A partir d’un examen des dossiers tenus à la direction départementale de l’agriculture et de la forêt et de contrôles sur le terrain (12 communes et, dans chacune d’elle, une demi-douzaine de dossiers d’éleveurs), la mission fut amenée à établir des constats sévères, exposés dans un rapport bref (8 pages) et percutant, et repris dans une publication annuelle de la Commission européenne, " La protection des intérêts financiers de la communauté.
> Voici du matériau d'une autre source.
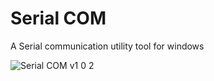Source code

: # Serial COM
A Serial communication utility tool for windows

![Serial COM v1 0 2](https://user-images.githubusercontent.com/51051655/79053403-ec36b600-7c5e-11ea-85a5-680f434ff571.png)
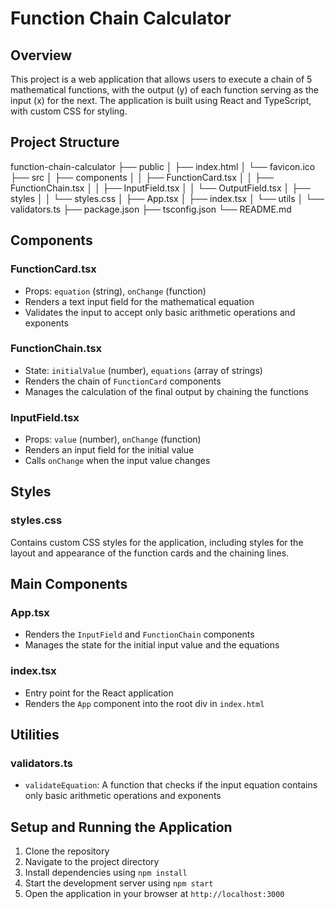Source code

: # Function Chain Calculator

## Overview

This project is a web application that allows users to execute a chain of 5 mathematical functions, with the output (y) of each function serving as the input (x) for the next. The application is built using React and TypeScript, with custom CSS for styling.

## Project Structure

function-chain-calculator
├── public
│   ├── index.html
│   └── favicon.ico
├── src
│   ├── components
│   │   ├── FunctionCard.tsx
│   │   ├── FunctionChain.tsx
│   │   ├── InputField.tsx
│   │   └── OutputField.tsx
│   ├── styles
│   │   └── styles.css
│   ├── App.tsx
│   ├── index.tsx
│   └── utils
│       └── validators.ts
├── package.json
├── tsconfig.json
└── README.md

## Components

### FunctionCard.tsx

- Props: `equation` (string), `onChange` (function)
- Renders a text input field for the mathematical equation
- Validates the input to accept only basic arithmetic operations and exponents

### FunctionChain.tsx

- State: `initialValue` (number), `equations` (array of strings)
- Renders the chain of `FunctionCard` components
- Manages the calculation of the final output by chaining the functions

### InputField.tsx

- Props: `value` (number), `onChange` (function)
- Renders an input field for the initial value
- Calls `onChange` when the input value changes

## Styles

### styles.css

Contains custom CSS styles for the application, including styles for the layout and appearance of the function cards and the chaining lines.

## Main Components

### App.tsx

- Renders the `InputField` and `FunctionChain` components
- Manages the state for the initial input value and the equations

### index.tsx

- Entry point for the React application
- Renders the `App` component into the root div in `index.html`

## Utilities

### validators.ts

- `validateEquation`: A function that checks if the input equation contains only basic arithmetic operations and exponents

## Setup and Running the Application

1. Clone the repository
2. Navigate to the project directory
3. Install dependencies using `npm install`
4. Start the development server using `npm start`
5. Open the application in your browser at `http://localhost:3000`

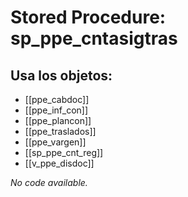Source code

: # Stored Procedure: sp_ppe_cntasigtras

## Usa los objetos:
- [[ppe_cabdoc]]
- [[ppe_inf_con]]
- [[ppe_plancon]]
- [[ppe_traslados]]
- [[ppe_vargen]]
- [[sp_ppe_cnt_reg]]
- [[v_ppe_disdoc]]

*No code available.*
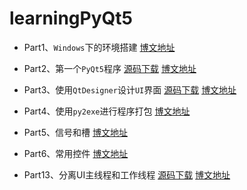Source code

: # learningPyQt5

* Part1、`Windows`下的环境搭建  [博文地址](https://blog.xugaoxiang.com/python/pyqt5-env.html)

* Part2、第一个`PyQt5`程序  [源码下载](part2_第一个PyQt5程序)  [博文地址](https://blog.xugaoxiang.com/python/hello-pyqt5.html)

* Part3、使用`QtDesigner`设计`UI`界面  [源码下载](part3_使用QtDesigner设计UI界面)  [博文地址](https://blog.xugaoxiang.com/python/pyqt5-designer.html)

* Part4、使用`py2exe`进行程序打包  [博文地址](https://blog.xugaoxiang.com/python/pyqt5-py2exe.html)

* Part5、信号和槽  [博文地址](https://blog.xugaoxiang.com/python/pyqt5-signal-slot.html)

* Part6、常用控件  [博文地址](https://blog.xugaoxiang.com/python/pyqt5-widgets.html)

* Part13、分离UI主线程和工作线程	[源码下载](part13_分离UI主线程和工作线程)  [博文地址](https://blog.xugaoxiang.com/python/pyqt5-no-responding.html)

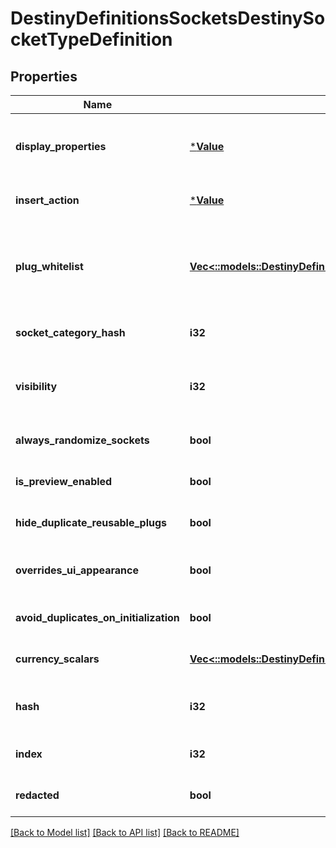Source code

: # DestinyDefinitionsSocketsDestinySocketTypeDefinition

## Properties
Name | Type | Description | Notes
------------ | ------------- | ------------- | -------------
**display_properties** | [***Value**](Value.md) | There are fields for this display data, but they appear to be unpopulated as of now. I am not sure where in the UI these would show if they even were populated, but I will continue to return this data in case it becomes useful. | [optional] [default to null]
**insert_action** | [***Value**](Value.md) | Defines what happens when a plug is inserted into sockets of this type. | [optional] [default to null]
**plug_whitelist** | [**Vec<::models::DestinyDefinitionsSocketsDestinyPlugWhitelistEntryDefinition>**](Destiny.Definitions.Sockets.DestinyPlugWhitelistEntryDefinition.md) | A list of Plug \&quot;Categories\&quot; that are allowed to be plugged into sockets of this type.  These should be compared against a given plug item&#39;s DestinyInventoryItemDefinition.plug.plugCategoryHash, which indicates the plug item&#39;s category.  If the plug&#39;s category matches any whitelisted plug, or if the whitelist is empty, it is allowed to be inserted. | [optional] [default to null]
**socket_category_hash** | **i32** |  | [optional] [default to null]
**visibility** | **i32** | Sometimes a socket isn&#39;t visible. These are some of the conditions under which sockets of this type are not visible. Unfortunately, the truth of visibility is much, much more complex. Best to rely on the live data for whether the socket is visible and enabled. | [optional] [default to null]
**always_randomize_sockets** | **bool** |  | [optional] [default to null]
**is_preview_enabled** | **bool** |  | [optional] [default to null]
**hide_duplicate_reusable_plugs** | **bool** |  | [optional] [default to null]
**overrides_ui_appearance** | **bool** | This property indicates if the socket type determines whether Emblem icons and nameplates should be overridden by the inserted plug item&#39;s icon and nameplate. | [optional] [default to null]
**avoid_duplicates_on_initialization** | **bool** |  | [optional] [default to null]
**currency_scalars** | [**Vec<::models::DestinyDefinitionsSocketsDestinySocketTypeScalarMaterialRequirementEntry>**](Destiny.Definitions.Sockets.DestinySocketTypeScalarMaterialRequirementEntry.md) |  | [optional] [default to null]
**hash** | **i32** | The unique identifier for this entity. Guaranteed to be unique for the type of entity, but not globally.  When entities refer to each other in Destiny content, it is this hash that they are referring to. | [optional] [default to null]
**index** | **i32** | The index of the entity as it was found in the investment tables. | [optional] [default to null]
**redacted** | **bool** | If this is true, then there is an entity with this identifier/type combination, but BNet is not yet allowed to show it. Sorry! | [optional] [default to null]

[[Back to Model list]](../README.md#documentation-for-models) [[Back to API list]](../README.md#documentation-for-api-endpoints) [[Back to README]](../README.md)


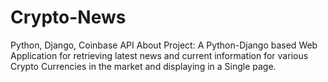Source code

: # Crypto-News
Python, Django, Coinbase API   About Project: A Python-Django based Web Application  for retrieving latest news and current information for various Crypto Currencies in the market and displaying in a Single page. 
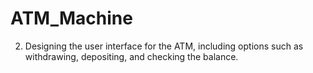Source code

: # ATM_Machine
2. Designing the user interface for the ATM, including options such as withdrawing, depositing, and checking the balance.
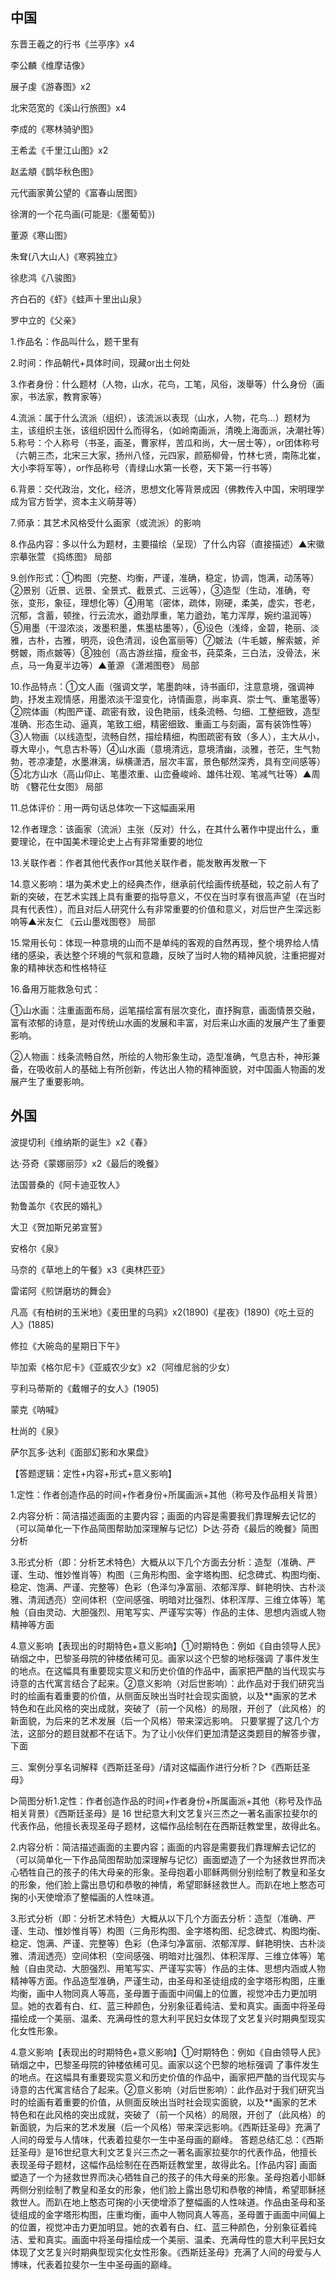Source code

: ## 中国
东晋王羲之的行书《兰亭序》x4

李公麟《维摩诘像》

展子虔《游春图》x2

北宋范宽的《溪山行旅图》x4

李成的《寒林骑驴图》

王希孟《千里江山图》x2

赵孟頫《鹊华秋色图》

元代画家黄公望的《富春山居图》

徐渭的一个花鸟画(可能是:《墨葡萄》)

董源《寒山图》

朱耷(八大山人)《寒鸦独立》

徐悲鸿《八骏图》

齐白石的《虾》《蛙声十里出山泉》

罗中立的《父亲》

1.作品名：作品叫什么，题干里有

2.时间：作品朝代+具体时间，现藏or出土何处

3.作者身份：什么题材（人物，山水，花鸟，工笔，风俗，泼舉等）什么身份（画家，书法家，教育家等）

4.流派：属于什么流派（组织），该流派以表现（山水，人物，花鸟…）题材为主，该组织主张，该组织因什么而得名，（如岭南画派，清晚上海面派，决潮社等）5.称号：个人称号（书圣，画圣，曹家样，苦瓜和尚，大一居士等），or团体称号（六朝三杰，北宋三大家，扬州八怪，元四家，颜筋柳骨，竹林七贤，南陈北崔，大小李将军等），or作品称号（青绿山水第一长卷，天下第一行书等）

6.背景：交代政治，文化，经济，思想文化等背景成因（佛教传入中国，宋明理学成为官方哲学，资本主义萌芽等）

7.师承：其艺术风格受什么画家（或流派）的影响

8.作品内容：多以什么为题材，主要描绘（呈现）了什么内容（直接描述）▲宋徽宗摹张萱 《捣练图》 局部

9.创作形式：①构图（完整、均衡，严谨，准确，稳定，协调，饱满，动荡等）②景别（近景、远景、全景式、截景式、三远等），③造型（生动，准确，夸张，变形，象征，理想化等）④用笔（密体，疏体，刚硬，柔美，虚实，苍老，沉郁，含蓄，顿挫，行云流水，遒劲厚重，笔力遒劲，笔力浑厚，婉约温润等）⑤用墨（干湿浓淡，泼墨积墨，焦墨枯墨等），⑥设色（浅绛，金碧，艳丽、淡雅，古朴，古雅，明亮，设色清润，设色富丽等）⑦皴法（牛毛皴，解索皴，斧劈皴，雨点皴等）⑧独创（高古游丝描，瘦金书，莼菜条，三白法，没骨法，米点，马一角夏半边等）▲董源 《潇湘图卷》 局部

10.作品特点：①文人画（强调文学，笔墨韵味，诗书画印，注意意境，强调神韵，抒发主观情感，用墨浓淡干湿变化，诗情画意，尚率真、崇士气、重笔墨等）②院体画（构图严谨、疏密有致，设色艳丽，线条流畅、匀细、工整细致，造型准确、形态生动、逼真，笔致工细，精密细致、重画工与刻画，富有装饰性等）③人物画（以线造型，流畅自然，描绘精细，构图疏密有致（多人），主大从小，尊大卑小，气息古朴等）④山水画（意境清远，意境清幽，淡雅，苍茫，生气勃勃，苍凉凄楚，水墨淋漓，纵横潇洒，层次丰富，景色郁然深秀，具有空间感等）⑤北方山水（高山仰止、笔墨浓重、山峦叠峻岭、雄伟壮观、笔减气壮等）▲周昉 《簪花仕女图》 局部

11.总体评价：用一两句话总体吹一下这幅画采用

12.作者理念：该画家（流派）主张（反对）什么，在其什么著作中提出什么，重要理论，在中国美术理论史上占有非常重要的地位

13.关联作者：作者其他代表作or其他关联作者，能发散再发散一下

14.意义影响：堪为美术史上的经典杰作，继承前代绘画传统基础，较之前人有了新的突破，在艺术实践上具有重要的指导意义，不仅在当时享有很高声望（在当时具有代表性），而且对后人研究什么有非常重要的价值和意义，对后世产生深远影响等▲米友仁 《云山墨戏图卷》 局部

15.常用长句：体现一种意境的山而不是单纯的客观的自然再现，整个境界给人情绪的感染，表达整个环境的气氛和意趣，反映了当时人物的精神风貌，注重把握对象的精神状态和性格特征

16.备用万能救急句式：

①山水画：注重画面布局，运笔描绘富有层次变化，直抒胸意，画面情景交融，富有浓郁的诗意，是对传统山水画的发展和丰富，对后来山水画的发展产生了重要影响。

②人物画：线条流畅自然，所绘的人物形象生动，造型准确，气息古朴，神形兼备，在吸收前人的基础上有所创新，传达出人物的精神面貌，对中国画人物画的发展产生了重要影响。

## 外国
波提切利《维纳斯的诞生》x2《春》

达·芬奇《蒙娜丽莎》x2《最后的晚餐》

法国普桑的《阿卡迪亚牧人》

勃鲁盖尔《农民的婚礼》

大卫《贺加斯兄弟宣誓》

安格尔《泉》

马奈的《草地上的午餐》x3《奥林匹亚》

雷诺阿《煎饼磨坊的舞会》

凡高《有柏树的玉米地》《麦田里的乌鸦》x2(1890)《星夜》(1890)《吃土豆的人》(1885)

修拉《大碗岛的星期日下午》

毕加索《格尔尼卡》《亚威农少女》x2（阿维尼翁的少女）

亨利马蒂斯的《戴帽子的女人》(1905)

蒙克《呐喊》

杜尚的《泉》

萨尔瓦多·达利《面部幻影和水果盘》

【答题逻辑：定性+内容+形式+意义影响】

1.定性：作者创造作品的时间+作者身份+所属画派+其他（称号及作品相关背景）

2.内容分析：简洁描述画面的主要内容；画面的内容是需要我们靠理解去记忆的（可以简单化一下作品简图帮助加深理解与记忆）▷达·芬奇《最后的晚餐》简图分析

3.形式分析（即：分析艺术特色）大概从以下几个方面去分析：造型（准确、严谨、生动、惟妙惟肖等）构图（三角形构图、金字塔构图、纪念碑式、构图均衡、稳定、饱满、严谨、完整等）色彩（色泽匀净富丽、浓郁浑厚、鲜艳明快、古朴淡雅、清润透亮）空间体积（空间感强、明暗对比强烈、体积浑厚、三维立体等）笔触（自由灵动、大胆强烈、用笔写实、严谨写实等）作品的主体、思想内涵或人物精神等方面

4.意义影响【表现出的时期特色+意义影响】①时期特色：例如《自由领导人民》硝烟之中，巴黎圣母院的钟楼依稀可见。画家以这个巴黎的地标强调 了事件发生的地点。在这幅具有重要现实意义和历史价值的作品中，画家把严酷的当代现实与诗意的古代寓言结合了起来。②意义影响（对后世影响）：此作品对于我们研究当时的绘画有着重要的价值，从侧面反映出当时社会现实面貌，以及**画家的艺术特色和在此风格的突出成就，突破了（前一个风格）的局限，开创了（此风格）的新面貌，为后来的艺术发展（后一个风格）带来深远影响。 只要掌握了这几个方法，这部分的题目就都不在话下。为了让小伙伴们更加清楚这类题目的解答步骤，下面

三、案例分享名词解释《西斯廷圣母》/请对这幅画作进行分析？▷《西斯廷圣母》                  

▷简图分析1.定性：作者创造作品的时间+作者身份+所属画派+其他（称号及作品相关背景）《西斯廷圣母》是 16 世纪意大利文艺复兴三杰之一著名画家拉斐尔的代表作品，他擅长表现圣母子题材，这幅作品绘制在在西斯廷教堂里，故得此名。

2.内容分析：简洁描述画面的主要内容；画面的内容是需要我们靠理解去记忆的（可以简单化一下作品简图帮助加深理解与记忆）画面塑造了一个为拯救世界而决心牺牲自己的孩子的伟大母亲的形象。圣母抱着小耶稣两侧分别绘制了教皇和圣女的形象，他们脸上露出恳切和恭敬的神情，希望耶稣拯救世人。而趴在地上憨态可掬的小天使增添了整幅画的人性味道。 

3.形式分析（即：分析艺术特色）大概从以下几个方面去分析：造型（准确、严谨、生动、惟妙惟肖等）构图（三角形构图、金字塔构图、纪念碑式、构图均衡、稳定、饱满、严谨、完整等）色彩（色泽匀净富丽、浓郁浑厚、鲜艳明快、古朴淡雅、清润透亮）空间体积（空间感强、明暗对比强烈、体积浑厚、三维立体等）笔触（自由灵动、大胆强烈、用笔写实、严谨写实等）作品的主体、思想内涵或人物精神等方面。作品造型准确，严谨生动，由圣母和圣徒组成的金字塔形构图，庄重均衡，画中人物同真人等高，圣母置于画面中间偏上的位置，视觉冲击力更加明显。她的衣着有白、红、蓝三种颜色，分别象征着纯洁、爱和真实。画面中将圣母描绘成一个美丽、温柔、充满母性的意大利平民妇女体现了文艺复兴时期典型现实化女性形象。

4.意义影响【表现出的时期特色+意义影响】①时期特色：例如《自由领导人民》硝烟之中，巴黎圣母院的钟楼依稀可见。画家以这个巴黎的地标强调 了事件发生的地点。在这幅具有重要现实意义和历史价值的作品中，画家把严酷的当代现实与诗意的古代寓言结合了起来。②意义影响（对后世影响）：此作品对于我们研究当时的绘画有着重要的价值，从侧面反映出当时社会现实面貌，以及**画家的艺术特色和在此风格的突出成就，突破了（前一个风格）的局限，开创了（此风格）的新面貌，为后来的艺术发展（后一个风格）带来深远影响。《西斯廷圣母》充满了人间的母爱与人情味，代表着拉斐尔一生中圣母画的巅峰。
答题总结汇总：《西斯廷圣母》是16世纪意大利文艺复兴三杰之一著名画家拉斐尔的代表作品，他擅长表现圣母子题材，这幅作品绘制在在西斯廷教堂里，故得此名。[作品内容] 画面塑造了一个为拯救世界而决心牺牲自己的孩子的伟大母亲的形象。圣母抱着小耶稣两侧分别绘制了教皇和圣女的形象，他们脸上露出恳切和恭敬的神情，希望耶稣拯救世人。而趴在地上憨态可掬的小天使增添了整幅画的人性味道。作品由圣母和圣徒组成的金字塔形构图，庄重均衡，画中人物同真人等高，圣母置于画面中间偏上的位置，视觉冲击力更加明显。她的衣着有白、红、蓝三种颜色，分别象征着纯洁、爱和真实。画面中将圣母描绘成一个美丽、温柔、充满母性的意大利平民妇女体现了文艺复兴时期典型现实化女性形象。《西斯廷圣母》充满了人间的母爱与人博味，代表着拉斐尔一生中圣母画的巅峰。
La lutte contre la fraude ".

Lors de l’inspection, qui porta sur l’exercice 1993, les contrôleurs relevèrent différents procédés utilisés pour bénéficier indûment de deux catégories de primes européennes : l’indemnité spéciale montagne (ISM) et la prime à la vache allaitante (PVA). Il suffisait dans le premier cas de domicilier le troupeau installé en plaine sur une commune classée zone de montagne, grâce à la complaisance du maire concerné, aucun contrôle réel n’étant par la suite effectué concernant l’identification des terrains où les troupeaux étaient supposés paître.

Alors que l’article 5 du règlement CEE 3887 / 92 relatif à la prime à la vache prévoit l’obligation de signaler dans la demande d’aide toutes les informations nécessaires sur le lieu de rétention des animaux, l’examen des dossiers permit à la mission de constater que, bien souvent, les demandeurs ne signalaient pas ce lieu avec précision et qu’ils se contentaient d’inscrire le nom de la commune où l’exploitation était localisée (et non le troupeau). Lors des contrôles effectués sur le terrain, il a été également constaté à plusieurs reprises que les troupeaux ne se trouvaient pas sur les surfaces appartenant à l’exploitation en question. De même, la réglementation communautaire n’était pas respectée au regard de la notion d’ " animal éligible ". En outre, il a été constaté qu’il n’existait pas de véritable suivi sanitaire des animaux en Haute-Corse.

Les contrôleurs découvrirent que certains fraudeurs résidaient en réalité en région parisienne. Dans d’autres cas, l’existence même du cheptel ne pouvait être établie. Enfin, l’indemnité spéciale montagne, limitée aux troupeaux de 50 bêtes, donnait lieu à l’utilisation fréquente de prête-noms. Un propriétaire de plusieurs centaines de bêtes pouvait ainsi, en divisant artificiellement son cheptel en unités de 50, attribuées à des membres de sa famille, multiplier le gain.

Un haut fonctionnaire communautaire ayant participé à la mission Jacquot a déclaré devant la commission d’enquête : " Nous nous sommes aperçus qu’au sein de la DDAF, une seule personne procédait au contrôle administratif des demandes, ce qu’elle ne pouvait faire compte tenu de la masse de celles-ci. Pour les deux indemnités les plus importantes, la prime à la vache allaitante et l’indemnité spéciale montagne, plus de deux mille demandes étaient répertoriées par an. Il était impossible à une personne d’organiser le contrôle administratif des demandes et d’orienter les contrôles sur place. La deuxième anomalie qui nous a frappés était l’absence, dans le département de Haute-Corse, de fichier informatisé actualisé d’identification des animaux. Ce fichier était tenu par la Chambre départementale de l’agriculture. Le jour où nous y sommes allés, il était en panne. En fait, il n’existait plus depuis un an. La responsabilité de l’identification des animaux était le fait des vétérinaires privés qui distribuaient les boucles, en hiver, lors des mesures de prophylaxie.(...)

" Nous nous sommes aperçus que la définition de la vache allaitante retenue n’était pas la même que celle fixée par la réglementation communautaire. Celle-ci fait état de vaches ayant vêlé ou admet la possibilité de remplacer une vache ayant vêlé par une génisse sur le point de mettre bas. En Corse, la direction départementale de l’agriculture avait décidé que pouvait être considérée comme vache allaitante toute vache d’un âge supérieur à 18 mois, sans considération de la nécessité qu’elle ait vêlé. Or les vaches corses présentent la spécificité de vêler entre trente et quarante mois. Les demandes étaient donc présentées pour des animaux non éligibles.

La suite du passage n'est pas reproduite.